→ **EXERCISE MATERIALS**:
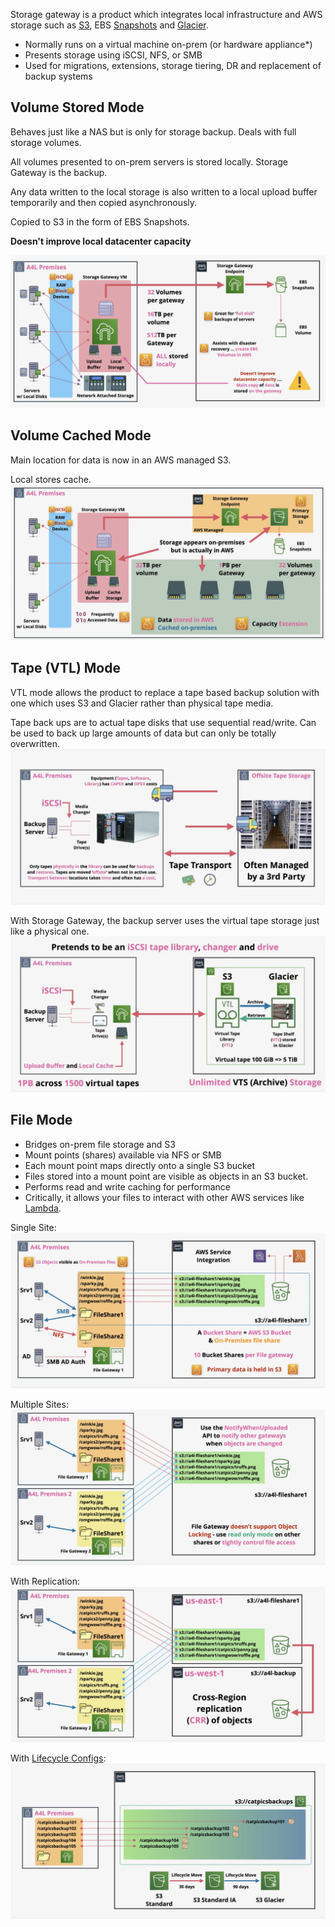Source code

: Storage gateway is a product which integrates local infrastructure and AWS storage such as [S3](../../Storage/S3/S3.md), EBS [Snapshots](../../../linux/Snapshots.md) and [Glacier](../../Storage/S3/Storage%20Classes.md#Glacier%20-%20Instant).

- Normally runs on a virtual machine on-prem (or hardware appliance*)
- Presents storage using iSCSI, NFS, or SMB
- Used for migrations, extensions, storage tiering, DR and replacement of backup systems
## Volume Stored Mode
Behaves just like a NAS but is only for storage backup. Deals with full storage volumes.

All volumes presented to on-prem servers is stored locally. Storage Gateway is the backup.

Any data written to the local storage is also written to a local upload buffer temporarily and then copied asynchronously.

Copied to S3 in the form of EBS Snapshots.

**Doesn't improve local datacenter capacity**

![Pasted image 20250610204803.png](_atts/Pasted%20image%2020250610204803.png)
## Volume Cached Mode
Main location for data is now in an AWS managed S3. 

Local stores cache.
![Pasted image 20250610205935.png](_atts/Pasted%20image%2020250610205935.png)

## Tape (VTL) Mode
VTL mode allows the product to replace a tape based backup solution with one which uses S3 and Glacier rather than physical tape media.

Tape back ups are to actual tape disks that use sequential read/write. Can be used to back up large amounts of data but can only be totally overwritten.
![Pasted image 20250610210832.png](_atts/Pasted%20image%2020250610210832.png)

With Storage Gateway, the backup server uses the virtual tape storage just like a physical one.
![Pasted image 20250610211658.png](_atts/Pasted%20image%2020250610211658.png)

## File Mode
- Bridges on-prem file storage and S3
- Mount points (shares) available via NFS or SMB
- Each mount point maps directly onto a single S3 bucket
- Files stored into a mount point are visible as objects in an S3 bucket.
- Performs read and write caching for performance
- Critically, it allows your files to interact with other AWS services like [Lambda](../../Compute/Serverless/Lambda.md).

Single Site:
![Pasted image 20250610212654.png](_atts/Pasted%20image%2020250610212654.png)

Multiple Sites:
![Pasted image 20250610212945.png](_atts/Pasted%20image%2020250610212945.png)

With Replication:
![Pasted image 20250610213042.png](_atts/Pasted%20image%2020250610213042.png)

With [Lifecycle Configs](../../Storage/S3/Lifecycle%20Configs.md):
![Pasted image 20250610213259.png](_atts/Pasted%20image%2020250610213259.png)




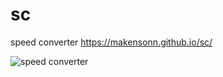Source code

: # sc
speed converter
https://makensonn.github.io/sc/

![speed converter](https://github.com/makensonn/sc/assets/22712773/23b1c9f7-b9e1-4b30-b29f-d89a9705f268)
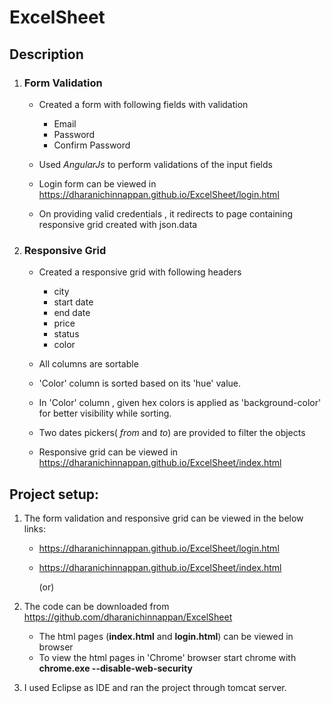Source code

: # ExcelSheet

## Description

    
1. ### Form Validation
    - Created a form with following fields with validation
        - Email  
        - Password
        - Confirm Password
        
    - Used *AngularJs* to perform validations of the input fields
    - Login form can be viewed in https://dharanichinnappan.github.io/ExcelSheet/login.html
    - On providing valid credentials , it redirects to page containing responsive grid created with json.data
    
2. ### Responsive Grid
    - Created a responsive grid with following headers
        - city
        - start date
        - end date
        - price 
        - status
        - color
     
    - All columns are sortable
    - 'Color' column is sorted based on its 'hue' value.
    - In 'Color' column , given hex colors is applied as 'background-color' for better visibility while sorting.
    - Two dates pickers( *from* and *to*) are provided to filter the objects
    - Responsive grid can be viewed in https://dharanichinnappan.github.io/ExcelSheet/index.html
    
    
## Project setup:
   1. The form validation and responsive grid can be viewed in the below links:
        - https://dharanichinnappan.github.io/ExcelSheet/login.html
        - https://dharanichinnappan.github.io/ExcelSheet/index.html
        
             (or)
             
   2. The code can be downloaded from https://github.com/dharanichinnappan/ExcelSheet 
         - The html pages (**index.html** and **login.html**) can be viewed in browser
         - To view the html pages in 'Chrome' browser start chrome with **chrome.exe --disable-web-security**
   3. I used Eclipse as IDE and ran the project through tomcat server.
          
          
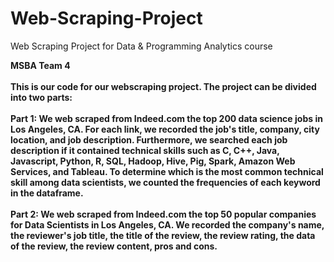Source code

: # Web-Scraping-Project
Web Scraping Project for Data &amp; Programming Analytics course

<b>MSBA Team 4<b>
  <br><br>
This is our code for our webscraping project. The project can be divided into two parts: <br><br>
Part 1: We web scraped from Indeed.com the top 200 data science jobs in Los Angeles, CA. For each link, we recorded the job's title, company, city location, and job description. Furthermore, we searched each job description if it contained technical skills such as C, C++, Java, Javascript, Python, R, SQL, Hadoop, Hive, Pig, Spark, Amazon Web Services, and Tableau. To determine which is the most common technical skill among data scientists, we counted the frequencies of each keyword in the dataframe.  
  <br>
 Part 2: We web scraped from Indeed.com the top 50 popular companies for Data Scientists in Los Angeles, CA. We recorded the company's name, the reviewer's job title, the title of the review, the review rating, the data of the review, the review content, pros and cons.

→ **TASK PROMPT**: Wherever the string "write" occurs in the records above, copy that line.

→ **WRITTEN SOLUTION**:
Tape back ups are to actual tape disks that use sequential read/write. Can be used to back up large amounts of data but can only be totally overwritten.
- Performs read and write caching for performance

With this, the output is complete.